### REQUIREMENT
Transcribe exactly each line of the entries, from the opening line to the line with "Jeder ferne Edge-Server stellt", with both of those lines included.

### SUPPLIED INFORMATION
►

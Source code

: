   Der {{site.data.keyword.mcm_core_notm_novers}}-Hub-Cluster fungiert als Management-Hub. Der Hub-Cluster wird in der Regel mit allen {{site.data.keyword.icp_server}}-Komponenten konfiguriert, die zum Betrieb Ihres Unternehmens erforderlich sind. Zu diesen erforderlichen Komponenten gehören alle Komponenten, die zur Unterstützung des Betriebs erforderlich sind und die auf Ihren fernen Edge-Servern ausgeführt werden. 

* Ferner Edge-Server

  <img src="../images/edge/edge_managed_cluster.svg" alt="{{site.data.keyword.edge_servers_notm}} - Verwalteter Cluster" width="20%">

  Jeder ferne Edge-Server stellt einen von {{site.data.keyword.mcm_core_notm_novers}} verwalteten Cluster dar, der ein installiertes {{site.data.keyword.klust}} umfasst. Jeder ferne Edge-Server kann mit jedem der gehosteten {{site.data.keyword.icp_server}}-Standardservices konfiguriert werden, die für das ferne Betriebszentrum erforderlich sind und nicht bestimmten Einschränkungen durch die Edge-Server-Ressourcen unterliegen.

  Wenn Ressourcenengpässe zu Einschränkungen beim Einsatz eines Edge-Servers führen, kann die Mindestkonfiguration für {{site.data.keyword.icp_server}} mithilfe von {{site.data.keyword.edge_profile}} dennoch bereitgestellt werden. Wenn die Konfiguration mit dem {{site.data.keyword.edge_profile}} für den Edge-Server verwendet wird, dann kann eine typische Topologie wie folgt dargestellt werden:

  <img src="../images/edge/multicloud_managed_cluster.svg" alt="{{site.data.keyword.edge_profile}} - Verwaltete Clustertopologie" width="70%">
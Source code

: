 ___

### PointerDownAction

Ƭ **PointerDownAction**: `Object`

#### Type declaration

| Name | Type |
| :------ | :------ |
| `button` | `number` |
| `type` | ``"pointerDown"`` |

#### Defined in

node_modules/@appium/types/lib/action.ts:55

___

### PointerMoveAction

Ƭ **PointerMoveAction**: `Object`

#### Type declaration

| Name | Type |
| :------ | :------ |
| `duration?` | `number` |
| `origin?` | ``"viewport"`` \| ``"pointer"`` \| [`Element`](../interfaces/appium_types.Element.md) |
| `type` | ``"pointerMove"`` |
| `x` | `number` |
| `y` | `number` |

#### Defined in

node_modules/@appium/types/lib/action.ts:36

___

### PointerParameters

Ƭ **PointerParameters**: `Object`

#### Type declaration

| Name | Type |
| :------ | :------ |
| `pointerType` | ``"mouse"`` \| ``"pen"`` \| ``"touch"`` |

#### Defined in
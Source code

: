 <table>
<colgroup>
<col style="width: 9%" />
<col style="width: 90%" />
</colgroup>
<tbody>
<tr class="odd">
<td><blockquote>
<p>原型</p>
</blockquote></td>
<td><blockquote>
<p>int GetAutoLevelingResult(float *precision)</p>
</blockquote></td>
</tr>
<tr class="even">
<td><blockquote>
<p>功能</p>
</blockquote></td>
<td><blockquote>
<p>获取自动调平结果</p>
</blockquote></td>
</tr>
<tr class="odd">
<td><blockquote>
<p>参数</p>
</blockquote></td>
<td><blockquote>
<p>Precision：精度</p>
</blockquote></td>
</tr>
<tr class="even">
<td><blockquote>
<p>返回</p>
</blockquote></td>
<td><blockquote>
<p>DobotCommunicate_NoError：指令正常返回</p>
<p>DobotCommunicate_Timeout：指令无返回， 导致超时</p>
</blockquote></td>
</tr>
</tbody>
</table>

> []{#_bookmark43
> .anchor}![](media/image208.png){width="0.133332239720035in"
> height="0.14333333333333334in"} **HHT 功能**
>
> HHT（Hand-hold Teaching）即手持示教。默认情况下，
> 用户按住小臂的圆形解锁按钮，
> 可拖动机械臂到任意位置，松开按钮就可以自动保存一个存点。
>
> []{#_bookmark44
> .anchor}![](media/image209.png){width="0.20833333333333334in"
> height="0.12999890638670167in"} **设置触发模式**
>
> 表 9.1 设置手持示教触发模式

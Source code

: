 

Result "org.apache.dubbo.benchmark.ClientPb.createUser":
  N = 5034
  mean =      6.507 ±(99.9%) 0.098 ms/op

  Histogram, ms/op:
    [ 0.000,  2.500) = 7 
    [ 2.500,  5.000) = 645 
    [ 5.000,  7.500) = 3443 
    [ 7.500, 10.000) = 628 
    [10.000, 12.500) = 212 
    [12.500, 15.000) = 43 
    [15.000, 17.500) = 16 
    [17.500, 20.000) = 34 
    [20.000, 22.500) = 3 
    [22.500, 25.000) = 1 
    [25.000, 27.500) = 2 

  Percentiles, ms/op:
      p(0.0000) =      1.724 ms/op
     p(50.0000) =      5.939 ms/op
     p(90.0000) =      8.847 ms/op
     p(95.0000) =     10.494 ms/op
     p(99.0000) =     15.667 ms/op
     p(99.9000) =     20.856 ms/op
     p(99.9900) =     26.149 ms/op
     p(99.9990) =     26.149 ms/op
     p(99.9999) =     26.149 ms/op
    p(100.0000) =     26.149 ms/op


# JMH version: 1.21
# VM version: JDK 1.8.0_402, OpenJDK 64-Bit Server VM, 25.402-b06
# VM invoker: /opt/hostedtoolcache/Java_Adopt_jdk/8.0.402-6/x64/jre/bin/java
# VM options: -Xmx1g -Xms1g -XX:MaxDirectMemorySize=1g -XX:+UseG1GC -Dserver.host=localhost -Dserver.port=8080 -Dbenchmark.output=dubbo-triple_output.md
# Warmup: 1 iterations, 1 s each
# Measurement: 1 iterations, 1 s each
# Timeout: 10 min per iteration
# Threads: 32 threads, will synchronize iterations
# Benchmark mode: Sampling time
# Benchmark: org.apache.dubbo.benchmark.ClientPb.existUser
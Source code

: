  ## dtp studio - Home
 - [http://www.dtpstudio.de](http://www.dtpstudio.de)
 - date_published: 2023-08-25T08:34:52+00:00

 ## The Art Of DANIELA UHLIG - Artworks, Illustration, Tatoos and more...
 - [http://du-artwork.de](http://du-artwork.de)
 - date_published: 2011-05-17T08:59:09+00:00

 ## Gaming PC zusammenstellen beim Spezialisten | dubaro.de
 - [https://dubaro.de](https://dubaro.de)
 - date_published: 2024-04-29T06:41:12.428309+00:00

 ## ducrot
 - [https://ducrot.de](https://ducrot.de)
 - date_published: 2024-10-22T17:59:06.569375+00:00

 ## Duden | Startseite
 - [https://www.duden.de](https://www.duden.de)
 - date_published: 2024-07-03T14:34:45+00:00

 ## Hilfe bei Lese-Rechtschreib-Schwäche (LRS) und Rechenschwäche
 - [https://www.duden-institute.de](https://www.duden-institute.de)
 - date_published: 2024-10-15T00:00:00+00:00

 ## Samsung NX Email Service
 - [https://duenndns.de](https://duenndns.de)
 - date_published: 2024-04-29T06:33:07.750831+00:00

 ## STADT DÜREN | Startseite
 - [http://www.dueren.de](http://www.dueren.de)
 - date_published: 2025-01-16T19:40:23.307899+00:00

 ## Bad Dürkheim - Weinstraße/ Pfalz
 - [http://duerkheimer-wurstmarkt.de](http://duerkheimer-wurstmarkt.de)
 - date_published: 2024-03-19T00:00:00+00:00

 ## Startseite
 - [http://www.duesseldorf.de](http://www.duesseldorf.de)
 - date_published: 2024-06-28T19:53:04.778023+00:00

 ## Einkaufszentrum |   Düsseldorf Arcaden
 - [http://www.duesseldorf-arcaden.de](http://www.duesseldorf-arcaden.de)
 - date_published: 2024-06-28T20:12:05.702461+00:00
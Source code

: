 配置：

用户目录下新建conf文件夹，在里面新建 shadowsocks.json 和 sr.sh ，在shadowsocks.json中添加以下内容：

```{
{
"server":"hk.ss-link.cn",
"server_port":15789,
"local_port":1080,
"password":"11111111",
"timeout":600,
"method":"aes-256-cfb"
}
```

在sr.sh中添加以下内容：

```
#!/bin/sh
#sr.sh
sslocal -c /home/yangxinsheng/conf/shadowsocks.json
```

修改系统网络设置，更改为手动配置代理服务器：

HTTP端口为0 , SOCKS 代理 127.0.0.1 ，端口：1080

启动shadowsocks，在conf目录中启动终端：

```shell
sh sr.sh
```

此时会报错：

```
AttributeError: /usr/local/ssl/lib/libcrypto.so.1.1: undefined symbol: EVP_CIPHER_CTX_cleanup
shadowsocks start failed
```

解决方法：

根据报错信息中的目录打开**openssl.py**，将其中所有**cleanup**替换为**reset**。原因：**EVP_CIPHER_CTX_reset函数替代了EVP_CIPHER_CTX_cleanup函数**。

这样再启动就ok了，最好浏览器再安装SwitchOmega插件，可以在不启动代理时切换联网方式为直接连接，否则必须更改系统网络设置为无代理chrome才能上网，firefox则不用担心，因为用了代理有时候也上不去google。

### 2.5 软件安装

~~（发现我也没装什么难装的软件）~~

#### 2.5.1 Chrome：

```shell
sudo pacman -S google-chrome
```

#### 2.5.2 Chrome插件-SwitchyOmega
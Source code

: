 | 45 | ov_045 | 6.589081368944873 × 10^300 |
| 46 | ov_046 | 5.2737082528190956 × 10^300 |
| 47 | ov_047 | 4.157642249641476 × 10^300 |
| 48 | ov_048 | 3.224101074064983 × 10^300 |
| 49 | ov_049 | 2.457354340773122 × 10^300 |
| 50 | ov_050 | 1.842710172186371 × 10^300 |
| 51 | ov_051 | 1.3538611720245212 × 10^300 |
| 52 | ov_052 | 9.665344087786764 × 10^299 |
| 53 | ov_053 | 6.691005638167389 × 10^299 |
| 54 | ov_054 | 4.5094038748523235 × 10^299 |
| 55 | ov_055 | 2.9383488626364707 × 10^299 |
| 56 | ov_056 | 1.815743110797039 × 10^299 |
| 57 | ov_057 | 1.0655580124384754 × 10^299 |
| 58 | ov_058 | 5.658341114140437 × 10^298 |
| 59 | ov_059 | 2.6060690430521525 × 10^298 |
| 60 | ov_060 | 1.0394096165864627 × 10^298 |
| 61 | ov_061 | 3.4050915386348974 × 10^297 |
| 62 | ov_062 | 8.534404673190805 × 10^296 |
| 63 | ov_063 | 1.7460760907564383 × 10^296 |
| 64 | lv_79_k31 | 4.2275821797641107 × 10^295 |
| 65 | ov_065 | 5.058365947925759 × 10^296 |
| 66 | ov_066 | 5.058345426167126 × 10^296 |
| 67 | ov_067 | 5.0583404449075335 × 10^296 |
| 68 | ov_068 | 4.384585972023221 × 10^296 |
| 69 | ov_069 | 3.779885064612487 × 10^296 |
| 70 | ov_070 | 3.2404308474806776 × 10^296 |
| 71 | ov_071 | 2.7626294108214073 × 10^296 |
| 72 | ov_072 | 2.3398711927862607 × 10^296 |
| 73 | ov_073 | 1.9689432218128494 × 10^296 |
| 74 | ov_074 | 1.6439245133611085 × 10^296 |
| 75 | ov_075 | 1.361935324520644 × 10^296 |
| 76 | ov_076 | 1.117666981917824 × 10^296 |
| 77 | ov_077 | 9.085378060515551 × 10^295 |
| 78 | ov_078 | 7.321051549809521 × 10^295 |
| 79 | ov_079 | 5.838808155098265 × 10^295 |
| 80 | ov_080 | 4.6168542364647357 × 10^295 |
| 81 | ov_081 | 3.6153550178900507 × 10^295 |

◄

### EXPECTED OUTPUT
Source code

:   Der {{site.data.keyword.mcm_core_notm_novers}}-Hub-Cluster fungiert als Management-Hub. Der Hub-Cluster wird in der Regel mit allen {{site.data.keyword.icp_server}}-Komponenten konfiguriert, die zum Betrieb Ihres Unternehmens erforderlich sind. Zu diesen erforderlichen Komponenten gehören alle Komponenten, die zur Unterstützung des Betriebs erforderlich sind und die auf Ihren fernen Edge-Servern ausgeführt werden. 

* Ferner Edge-Server

  <img src="../images/edge/edge_managed_cluster.svg" alt="{{site.data.keyword.edge_servers_notm}} - Verwalteter Cluster" width="20%">

  Jeder ferne Edge-Server stellt einen von {{site.data.keyword.mcm_core_notm_novers}} verwalteten Cluster dar, der ein installiertes {{site.data.keyword.klust}} umfasst. Jeder ferne Edge-Server kann mit jedem der gehosteten {{site.data.keyword.icp_server}}-Standardservices konfiguriert werden, die für das ferne Betriebszentrum erforderlich sind und nicht bestimmten Einschränkungen durch die Edge-Server-Ressourcen unterliegen.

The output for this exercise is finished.